- Opening Delimiter -

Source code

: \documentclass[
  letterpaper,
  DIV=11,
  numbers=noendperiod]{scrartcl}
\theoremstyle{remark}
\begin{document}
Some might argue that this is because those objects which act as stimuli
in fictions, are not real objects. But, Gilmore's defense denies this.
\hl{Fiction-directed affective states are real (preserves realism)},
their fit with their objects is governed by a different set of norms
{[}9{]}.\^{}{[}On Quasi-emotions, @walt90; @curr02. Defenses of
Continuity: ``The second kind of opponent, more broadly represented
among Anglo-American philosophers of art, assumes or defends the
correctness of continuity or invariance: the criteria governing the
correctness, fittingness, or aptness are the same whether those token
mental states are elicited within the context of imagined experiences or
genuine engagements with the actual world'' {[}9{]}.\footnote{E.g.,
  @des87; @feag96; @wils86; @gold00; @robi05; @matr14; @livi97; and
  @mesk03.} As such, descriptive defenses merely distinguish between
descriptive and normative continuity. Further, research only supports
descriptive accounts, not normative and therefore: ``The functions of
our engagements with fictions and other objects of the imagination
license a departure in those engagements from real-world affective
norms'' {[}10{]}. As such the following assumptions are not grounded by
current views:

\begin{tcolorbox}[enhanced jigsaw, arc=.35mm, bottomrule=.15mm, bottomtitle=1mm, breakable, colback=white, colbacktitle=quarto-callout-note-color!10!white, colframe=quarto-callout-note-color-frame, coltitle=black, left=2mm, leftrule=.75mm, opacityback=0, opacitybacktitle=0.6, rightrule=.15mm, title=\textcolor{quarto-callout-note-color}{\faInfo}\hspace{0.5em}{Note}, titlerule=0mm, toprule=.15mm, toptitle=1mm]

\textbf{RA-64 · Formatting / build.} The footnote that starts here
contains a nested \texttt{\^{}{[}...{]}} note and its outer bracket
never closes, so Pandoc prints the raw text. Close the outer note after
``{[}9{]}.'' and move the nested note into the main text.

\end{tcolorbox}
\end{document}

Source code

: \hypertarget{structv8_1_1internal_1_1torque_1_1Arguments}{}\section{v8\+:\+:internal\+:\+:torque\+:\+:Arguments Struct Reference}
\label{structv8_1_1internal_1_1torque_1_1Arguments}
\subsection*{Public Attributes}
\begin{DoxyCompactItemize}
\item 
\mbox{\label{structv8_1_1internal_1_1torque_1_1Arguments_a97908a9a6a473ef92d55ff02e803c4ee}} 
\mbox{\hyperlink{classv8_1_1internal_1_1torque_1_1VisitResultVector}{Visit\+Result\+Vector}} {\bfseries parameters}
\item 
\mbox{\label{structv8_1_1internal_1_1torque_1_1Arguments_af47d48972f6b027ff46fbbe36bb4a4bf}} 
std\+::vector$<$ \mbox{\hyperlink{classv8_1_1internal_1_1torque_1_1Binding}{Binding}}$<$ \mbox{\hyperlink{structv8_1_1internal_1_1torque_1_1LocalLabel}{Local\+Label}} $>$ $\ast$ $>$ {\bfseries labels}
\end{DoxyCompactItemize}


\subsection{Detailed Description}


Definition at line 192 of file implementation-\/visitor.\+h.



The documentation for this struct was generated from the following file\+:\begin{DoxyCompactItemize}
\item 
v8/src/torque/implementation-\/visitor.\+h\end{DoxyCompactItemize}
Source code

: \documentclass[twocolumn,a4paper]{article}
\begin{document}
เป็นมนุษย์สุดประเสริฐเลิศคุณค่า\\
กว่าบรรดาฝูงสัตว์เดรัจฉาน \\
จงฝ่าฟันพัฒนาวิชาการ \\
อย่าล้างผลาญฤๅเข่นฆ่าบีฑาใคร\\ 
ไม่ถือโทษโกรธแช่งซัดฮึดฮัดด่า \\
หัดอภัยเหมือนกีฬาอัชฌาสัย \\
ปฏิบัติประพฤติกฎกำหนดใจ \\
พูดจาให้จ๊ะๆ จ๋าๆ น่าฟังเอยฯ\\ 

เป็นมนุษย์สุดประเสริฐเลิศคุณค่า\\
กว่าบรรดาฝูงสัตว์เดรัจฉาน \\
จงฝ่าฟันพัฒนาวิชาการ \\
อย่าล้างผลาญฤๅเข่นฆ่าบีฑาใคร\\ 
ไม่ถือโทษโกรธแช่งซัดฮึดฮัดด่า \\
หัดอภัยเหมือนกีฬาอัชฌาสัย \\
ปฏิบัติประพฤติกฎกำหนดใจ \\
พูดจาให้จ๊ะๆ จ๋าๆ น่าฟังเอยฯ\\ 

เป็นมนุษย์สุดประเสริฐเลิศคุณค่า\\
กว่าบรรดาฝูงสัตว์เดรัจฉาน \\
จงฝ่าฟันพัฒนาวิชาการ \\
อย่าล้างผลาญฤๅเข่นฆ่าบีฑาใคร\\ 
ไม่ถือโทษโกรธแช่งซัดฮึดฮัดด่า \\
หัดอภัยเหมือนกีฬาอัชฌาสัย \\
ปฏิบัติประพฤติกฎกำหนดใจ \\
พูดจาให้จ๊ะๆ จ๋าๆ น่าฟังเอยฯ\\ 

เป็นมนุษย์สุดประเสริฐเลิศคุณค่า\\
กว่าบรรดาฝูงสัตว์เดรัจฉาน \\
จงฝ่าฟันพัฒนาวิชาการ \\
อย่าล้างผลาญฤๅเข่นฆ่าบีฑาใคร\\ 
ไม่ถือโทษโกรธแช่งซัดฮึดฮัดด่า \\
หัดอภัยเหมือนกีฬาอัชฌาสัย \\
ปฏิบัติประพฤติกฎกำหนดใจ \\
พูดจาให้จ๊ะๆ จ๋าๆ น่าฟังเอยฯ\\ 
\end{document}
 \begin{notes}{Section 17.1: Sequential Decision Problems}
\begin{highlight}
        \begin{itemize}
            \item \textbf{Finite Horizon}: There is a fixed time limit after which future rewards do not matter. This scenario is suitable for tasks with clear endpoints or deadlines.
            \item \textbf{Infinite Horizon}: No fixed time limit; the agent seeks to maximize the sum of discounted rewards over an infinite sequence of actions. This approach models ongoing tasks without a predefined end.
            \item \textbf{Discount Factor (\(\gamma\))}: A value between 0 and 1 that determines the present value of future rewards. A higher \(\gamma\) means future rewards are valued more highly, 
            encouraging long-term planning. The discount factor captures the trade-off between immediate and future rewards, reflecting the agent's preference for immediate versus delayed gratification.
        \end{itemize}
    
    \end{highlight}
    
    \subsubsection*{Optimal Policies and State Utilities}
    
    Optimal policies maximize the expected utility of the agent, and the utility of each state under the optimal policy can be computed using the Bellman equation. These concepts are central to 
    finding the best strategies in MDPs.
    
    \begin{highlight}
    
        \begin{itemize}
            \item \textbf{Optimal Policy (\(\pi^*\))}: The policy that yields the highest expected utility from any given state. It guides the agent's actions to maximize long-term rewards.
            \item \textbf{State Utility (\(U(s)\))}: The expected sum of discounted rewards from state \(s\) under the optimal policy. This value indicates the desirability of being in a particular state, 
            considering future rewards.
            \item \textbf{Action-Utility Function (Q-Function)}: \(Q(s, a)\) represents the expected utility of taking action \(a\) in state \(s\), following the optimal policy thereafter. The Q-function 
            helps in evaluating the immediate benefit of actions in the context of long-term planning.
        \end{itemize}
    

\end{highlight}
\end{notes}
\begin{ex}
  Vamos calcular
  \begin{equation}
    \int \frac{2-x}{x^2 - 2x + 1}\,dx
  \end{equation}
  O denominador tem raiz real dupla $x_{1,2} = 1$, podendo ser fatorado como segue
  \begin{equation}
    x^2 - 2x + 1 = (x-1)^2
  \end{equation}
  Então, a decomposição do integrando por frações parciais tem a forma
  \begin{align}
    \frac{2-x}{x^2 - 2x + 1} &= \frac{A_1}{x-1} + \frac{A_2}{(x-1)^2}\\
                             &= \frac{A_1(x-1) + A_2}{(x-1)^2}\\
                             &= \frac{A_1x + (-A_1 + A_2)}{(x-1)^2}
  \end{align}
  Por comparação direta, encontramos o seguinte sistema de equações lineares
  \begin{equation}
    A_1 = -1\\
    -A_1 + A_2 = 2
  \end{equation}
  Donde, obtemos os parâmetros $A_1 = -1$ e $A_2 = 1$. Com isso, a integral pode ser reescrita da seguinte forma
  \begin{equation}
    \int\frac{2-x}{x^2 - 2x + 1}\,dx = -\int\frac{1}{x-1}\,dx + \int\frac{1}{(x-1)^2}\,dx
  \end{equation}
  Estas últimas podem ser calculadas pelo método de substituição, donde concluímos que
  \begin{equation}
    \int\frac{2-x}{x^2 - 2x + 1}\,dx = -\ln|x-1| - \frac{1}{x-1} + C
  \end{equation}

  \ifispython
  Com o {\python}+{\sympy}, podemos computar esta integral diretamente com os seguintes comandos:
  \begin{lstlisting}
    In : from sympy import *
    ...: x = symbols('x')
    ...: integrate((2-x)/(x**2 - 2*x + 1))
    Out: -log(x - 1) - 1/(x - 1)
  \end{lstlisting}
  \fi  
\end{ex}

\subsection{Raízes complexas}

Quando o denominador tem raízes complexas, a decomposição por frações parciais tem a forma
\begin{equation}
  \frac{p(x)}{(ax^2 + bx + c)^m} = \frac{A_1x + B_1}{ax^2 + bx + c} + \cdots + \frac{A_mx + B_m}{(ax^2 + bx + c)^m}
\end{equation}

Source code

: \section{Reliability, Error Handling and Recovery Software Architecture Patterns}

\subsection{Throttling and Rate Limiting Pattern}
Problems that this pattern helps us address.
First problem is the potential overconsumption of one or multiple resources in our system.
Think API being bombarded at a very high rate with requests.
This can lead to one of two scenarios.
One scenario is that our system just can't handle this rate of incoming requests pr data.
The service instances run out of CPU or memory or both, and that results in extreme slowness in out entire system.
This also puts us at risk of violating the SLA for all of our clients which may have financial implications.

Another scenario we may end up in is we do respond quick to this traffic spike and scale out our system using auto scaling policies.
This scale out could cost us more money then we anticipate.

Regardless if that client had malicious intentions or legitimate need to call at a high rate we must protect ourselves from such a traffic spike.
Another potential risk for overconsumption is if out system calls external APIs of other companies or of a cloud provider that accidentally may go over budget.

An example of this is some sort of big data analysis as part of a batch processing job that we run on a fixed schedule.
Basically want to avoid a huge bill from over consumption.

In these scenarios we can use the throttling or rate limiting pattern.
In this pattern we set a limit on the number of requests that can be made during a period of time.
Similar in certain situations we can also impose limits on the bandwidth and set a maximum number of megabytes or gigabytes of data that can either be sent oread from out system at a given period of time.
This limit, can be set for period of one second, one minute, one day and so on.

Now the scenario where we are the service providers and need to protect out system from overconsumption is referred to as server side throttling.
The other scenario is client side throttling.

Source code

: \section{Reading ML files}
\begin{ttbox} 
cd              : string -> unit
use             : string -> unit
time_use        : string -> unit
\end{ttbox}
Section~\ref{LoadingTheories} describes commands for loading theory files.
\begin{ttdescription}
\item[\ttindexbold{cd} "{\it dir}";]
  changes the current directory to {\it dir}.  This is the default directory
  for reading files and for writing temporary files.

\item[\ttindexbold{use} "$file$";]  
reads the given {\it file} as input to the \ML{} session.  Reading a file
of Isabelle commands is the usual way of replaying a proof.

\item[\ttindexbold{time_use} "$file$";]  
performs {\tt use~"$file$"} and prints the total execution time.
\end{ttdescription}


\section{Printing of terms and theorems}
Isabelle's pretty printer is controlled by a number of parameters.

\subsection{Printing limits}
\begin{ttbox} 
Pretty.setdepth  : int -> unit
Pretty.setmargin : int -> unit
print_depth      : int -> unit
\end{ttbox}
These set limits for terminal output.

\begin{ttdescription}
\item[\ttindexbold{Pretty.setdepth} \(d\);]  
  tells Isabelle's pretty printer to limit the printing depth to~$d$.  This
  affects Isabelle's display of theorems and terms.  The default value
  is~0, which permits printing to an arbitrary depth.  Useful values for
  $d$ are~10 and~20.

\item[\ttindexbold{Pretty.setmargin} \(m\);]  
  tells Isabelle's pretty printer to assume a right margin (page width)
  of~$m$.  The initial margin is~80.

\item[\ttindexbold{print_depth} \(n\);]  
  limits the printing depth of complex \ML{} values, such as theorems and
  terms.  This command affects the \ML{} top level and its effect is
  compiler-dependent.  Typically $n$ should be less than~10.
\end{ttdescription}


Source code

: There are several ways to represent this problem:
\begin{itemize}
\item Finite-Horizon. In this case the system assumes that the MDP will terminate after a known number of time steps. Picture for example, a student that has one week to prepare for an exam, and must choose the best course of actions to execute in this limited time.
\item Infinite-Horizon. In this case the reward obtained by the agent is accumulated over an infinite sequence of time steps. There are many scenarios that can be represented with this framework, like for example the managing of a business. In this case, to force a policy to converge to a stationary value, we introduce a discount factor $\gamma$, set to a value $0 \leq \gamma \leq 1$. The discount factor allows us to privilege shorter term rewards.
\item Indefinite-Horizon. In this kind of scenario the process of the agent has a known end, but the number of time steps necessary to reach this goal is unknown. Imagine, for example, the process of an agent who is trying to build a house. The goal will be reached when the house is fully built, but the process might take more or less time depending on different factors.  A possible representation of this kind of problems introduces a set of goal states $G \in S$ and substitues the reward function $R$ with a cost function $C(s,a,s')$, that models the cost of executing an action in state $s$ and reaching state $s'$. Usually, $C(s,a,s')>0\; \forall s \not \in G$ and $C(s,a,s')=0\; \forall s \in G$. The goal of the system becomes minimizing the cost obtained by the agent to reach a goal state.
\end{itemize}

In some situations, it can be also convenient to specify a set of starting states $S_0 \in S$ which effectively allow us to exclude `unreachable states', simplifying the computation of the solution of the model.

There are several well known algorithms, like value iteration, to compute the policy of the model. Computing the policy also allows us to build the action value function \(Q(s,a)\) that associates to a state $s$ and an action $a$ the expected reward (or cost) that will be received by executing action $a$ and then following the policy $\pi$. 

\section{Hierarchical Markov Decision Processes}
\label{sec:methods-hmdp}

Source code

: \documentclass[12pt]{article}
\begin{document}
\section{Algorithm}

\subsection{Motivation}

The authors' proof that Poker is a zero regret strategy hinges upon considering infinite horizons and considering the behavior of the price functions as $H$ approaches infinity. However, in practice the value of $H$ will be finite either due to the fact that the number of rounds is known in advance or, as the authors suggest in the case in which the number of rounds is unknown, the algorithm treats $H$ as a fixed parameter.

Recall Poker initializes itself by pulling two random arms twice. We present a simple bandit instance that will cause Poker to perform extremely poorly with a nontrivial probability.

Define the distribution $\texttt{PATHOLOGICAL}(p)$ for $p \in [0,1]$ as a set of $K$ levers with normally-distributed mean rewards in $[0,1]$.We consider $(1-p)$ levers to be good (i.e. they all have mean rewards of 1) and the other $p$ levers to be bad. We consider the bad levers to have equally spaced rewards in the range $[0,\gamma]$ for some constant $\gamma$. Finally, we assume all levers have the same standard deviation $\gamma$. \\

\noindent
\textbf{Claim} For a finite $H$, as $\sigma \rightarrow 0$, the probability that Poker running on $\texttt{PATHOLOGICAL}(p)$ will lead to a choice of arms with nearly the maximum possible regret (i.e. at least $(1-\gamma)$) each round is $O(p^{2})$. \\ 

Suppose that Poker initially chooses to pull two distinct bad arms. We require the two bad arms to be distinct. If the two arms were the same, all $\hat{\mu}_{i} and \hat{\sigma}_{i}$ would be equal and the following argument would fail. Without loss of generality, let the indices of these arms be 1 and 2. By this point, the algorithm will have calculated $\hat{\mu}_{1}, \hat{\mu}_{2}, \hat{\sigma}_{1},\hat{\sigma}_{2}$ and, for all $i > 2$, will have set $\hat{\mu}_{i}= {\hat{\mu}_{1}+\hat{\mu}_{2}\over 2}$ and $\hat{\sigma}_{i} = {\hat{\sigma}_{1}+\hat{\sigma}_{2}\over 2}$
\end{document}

- Closing Delimiter -

* _Assignment_
Among the entries above, the line containing "In : from sympy import *", the line containing "Regardless if that", and all lines between them are to be restated word for word; nothing else belongs in the reply.

* _Output of the exercise_
    In : from sympy import *
    ...: x = symbols('x')
    ...: integrate((2-x)/(x**2 - 2*x + 1))
    Out: -log(x - 1) - 1/(x - 1)
  \end{lstlisting}
  \fi  
\end{ex}

\subsection{Raízes complexas}

Quando o denominador tem raízes complexas, a decomposição por frações parciais tem a forma
\begin{equation}
  \frac{p(x)}{(ax^2 + bx + c)^m} = \frac{A_1x + B_1}{ax^2 + bx + c} + \cdots + \frac{A_mx + B_m}{(ax^2 + bx + c)^m}
\end{equation}

Source code

: \section{Reliability, Error Handling and Recovery Software Architecture Patterns}

\subsection{Throttling and Rate Limiting Pattern}
Problems that this pattern helps us address.
First problem is the potential overconsumption of one or multiple resources in our system.
Think API being bombarded at a very high rate with requests.
This can lead to one of two scenarios.
One scenario is that our system just can't handle this rate of incoming requests pr data.
The service instances run out of CPU or memory or both, and that results in extreme slowness in out entire system.
This also puts us at risk of violating the SLA for all of our clients which may have financial implications.

Another scenario we may end up in is we do respond quick to this traffic spike and scale out our system using auto scaling policies.
This scale out could cost us more money then we anticipate.

Regardless if that client had malicious intentions or legitimate need to call at a high rate we must protect ourselves from such a traffic spike.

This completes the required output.